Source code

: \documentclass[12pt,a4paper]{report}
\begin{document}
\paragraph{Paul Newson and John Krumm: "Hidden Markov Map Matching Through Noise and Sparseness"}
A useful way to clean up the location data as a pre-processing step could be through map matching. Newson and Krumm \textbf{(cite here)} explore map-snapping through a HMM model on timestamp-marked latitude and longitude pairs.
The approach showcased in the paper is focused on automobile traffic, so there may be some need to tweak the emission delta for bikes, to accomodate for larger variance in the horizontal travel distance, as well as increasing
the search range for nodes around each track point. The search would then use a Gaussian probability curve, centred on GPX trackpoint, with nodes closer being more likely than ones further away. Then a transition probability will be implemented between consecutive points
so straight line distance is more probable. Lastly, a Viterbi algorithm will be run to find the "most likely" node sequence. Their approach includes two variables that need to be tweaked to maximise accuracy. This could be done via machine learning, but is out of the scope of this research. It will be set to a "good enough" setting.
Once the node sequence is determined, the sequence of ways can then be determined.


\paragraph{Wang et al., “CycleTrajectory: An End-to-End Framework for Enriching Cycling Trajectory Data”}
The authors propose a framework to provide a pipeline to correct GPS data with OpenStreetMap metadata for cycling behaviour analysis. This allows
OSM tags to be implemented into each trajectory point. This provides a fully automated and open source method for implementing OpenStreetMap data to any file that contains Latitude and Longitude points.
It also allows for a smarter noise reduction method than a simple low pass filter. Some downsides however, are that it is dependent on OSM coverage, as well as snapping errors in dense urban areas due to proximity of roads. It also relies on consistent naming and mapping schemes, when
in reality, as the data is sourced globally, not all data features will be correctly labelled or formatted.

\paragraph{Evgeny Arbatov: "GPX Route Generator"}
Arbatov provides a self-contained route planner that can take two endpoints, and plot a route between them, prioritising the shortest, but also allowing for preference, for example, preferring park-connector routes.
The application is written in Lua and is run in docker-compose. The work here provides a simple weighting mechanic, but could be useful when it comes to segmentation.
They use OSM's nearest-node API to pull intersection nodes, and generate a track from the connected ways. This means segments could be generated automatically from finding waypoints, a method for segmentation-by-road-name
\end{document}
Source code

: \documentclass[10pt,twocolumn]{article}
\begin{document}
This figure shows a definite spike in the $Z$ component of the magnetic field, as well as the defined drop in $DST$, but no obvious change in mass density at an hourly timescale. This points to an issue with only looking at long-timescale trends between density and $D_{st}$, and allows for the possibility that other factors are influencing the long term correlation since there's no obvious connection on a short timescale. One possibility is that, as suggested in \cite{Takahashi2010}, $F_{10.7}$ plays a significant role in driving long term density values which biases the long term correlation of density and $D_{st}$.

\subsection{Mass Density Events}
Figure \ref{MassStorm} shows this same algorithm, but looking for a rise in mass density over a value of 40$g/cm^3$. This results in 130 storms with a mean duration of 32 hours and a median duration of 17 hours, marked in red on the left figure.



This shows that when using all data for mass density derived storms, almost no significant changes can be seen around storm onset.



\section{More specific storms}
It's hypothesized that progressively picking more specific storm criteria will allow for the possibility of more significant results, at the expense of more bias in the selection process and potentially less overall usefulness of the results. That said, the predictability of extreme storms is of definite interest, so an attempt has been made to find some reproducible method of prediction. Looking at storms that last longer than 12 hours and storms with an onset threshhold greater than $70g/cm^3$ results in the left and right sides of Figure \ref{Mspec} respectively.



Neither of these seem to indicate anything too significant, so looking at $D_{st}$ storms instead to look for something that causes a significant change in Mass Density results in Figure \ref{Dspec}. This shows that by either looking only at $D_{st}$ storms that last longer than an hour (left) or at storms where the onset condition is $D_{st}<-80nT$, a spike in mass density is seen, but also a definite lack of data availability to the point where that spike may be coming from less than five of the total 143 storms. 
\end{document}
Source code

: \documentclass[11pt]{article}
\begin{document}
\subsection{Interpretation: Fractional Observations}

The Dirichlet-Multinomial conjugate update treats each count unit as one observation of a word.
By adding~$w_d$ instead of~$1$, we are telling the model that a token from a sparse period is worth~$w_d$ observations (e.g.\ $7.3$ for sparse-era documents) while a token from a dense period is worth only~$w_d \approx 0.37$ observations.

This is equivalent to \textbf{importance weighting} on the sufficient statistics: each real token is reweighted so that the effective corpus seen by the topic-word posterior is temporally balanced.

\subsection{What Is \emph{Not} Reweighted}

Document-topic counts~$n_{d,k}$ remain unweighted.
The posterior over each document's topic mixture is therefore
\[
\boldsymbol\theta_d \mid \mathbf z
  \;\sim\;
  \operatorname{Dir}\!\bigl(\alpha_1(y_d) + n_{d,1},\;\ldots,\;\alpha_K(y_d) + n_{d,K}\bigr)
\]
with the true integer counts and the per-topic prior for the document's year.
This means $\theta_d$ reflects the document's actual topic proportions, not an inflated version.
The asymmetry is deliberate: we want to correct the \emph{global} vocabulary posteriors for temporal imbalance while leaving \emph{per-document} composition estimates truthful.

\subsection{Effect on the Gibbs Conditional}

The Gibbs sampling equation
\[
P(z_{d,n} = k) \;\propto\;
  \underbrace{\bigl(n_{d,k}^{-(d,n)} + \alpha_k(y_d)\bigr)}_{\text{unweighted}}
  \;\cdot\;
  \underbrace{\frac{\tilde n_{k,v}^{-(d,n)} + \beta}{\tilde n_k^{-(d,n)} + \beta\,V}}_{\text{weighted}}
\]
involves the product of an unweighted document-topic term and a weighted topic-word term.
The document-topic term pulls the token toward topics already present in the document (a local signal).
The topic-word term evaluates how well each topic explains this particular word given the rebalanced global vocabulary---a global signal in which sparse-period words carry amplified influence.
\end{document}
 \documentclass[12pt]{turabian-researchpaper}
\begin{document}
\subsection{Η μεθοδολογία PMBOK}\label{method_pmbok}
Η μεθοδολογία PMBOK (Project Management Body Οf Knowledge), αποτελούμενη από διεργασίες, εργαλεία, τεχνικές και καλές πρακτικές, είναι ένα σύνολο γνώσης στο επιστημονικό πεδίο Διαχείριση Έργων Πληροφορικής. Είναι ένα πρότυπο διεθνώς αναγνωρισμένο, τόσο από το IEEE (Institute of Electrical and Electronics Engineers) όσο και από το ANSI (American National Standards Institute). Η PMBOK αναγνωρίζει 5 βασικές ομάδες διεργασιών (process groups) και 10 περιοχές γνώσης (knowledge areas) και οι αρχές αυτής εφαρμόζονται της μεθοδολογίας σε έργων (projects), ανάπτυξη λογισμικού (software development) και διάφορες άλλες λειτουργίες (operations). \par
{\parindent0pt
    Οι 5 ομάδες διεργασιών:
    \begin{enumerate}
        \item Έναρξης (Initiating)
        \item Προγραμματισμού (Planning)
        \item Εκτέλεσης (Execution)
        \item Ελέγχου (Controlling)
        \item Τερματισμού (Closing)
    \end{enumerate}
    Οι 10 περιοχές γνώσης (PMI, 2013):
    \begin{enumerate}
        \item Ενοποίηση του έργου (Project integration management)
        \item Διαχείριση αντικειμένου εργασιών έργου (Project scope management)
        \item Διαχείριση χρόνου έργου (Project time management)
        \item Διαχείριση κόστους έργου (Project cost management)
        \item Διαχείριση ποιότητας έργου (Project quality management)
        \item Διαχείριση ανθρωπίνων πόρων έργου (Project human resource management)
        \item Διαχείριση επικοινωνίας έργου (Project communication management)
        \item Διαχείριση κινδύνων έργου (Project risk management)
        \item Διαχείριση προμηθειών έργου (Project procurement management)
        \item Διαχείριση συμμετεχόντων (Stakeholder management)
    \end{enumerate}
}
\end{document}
* * * * * * * * *
For the material above, what is the count of lines that hold the word "while"? Give the number by itself.

2